### Exercise objective
Once every line holding "will" in the listing below has been found, give their number and nothing more.

### Information shown
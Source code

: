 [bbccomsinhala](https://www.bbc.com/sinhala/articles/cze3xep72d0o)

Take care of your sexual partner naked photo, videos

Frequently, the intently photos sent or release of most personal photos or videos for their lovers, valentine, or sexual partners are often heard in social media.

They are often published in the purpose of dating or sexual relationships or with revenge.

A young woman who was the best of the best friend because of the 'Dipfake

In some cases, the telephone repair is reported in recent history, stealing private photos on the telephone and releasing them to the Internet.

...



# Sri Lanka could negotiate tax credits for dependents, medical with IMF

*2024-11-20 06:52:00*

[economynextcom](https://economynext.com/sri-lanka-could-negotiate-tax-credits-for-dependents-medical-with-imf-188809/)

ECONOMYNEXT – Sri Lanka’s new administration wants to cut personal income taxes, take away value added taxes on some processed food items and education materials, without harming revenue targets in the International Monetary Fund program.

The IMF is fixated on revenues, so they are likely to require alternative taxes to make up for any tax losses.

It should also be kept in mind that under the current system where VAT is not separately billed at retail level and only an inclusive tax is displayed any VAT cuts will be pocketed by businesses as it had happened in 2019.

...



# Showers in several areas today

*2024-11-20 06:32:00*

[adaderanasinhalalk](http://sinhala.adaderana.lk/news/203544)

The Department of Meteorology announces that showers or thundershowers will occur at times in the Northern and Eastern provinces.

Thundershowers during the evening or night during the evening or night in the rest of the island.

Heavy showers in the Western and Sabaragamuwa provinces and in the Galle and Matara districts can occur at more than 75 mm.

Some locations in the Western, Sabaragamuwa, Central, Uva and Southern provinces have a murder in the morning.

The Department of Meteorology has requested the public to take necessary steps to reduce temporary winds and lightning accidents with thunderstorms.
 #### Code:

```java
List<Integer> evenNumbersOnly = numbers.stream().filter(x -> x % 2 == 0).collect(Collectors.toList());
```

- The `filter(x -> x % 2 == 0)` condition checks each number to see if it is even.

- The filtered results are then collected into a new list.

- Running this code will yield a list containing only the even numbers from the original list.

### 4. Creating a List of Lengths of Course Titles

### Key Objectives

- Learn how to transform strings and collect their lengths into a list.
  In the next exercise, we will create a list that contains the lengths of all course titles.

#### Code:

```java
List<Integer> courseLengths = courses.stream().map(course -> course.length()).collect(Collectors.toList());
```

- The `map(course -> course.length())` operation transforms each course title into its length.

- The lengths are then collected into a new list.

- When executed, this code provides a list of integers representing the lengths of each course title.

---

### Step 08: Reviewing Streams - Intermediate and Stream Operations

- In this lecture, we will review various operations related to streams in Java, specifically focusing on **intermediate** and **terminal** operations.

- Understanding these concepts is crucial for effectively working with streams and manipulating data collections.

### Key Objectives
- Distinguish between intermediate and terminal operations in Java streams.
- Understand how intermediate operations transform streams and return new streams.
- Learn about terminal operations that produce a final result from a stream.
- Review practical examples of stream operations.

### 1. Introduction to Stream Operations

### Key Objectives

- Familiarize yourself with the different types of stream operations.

### Response
5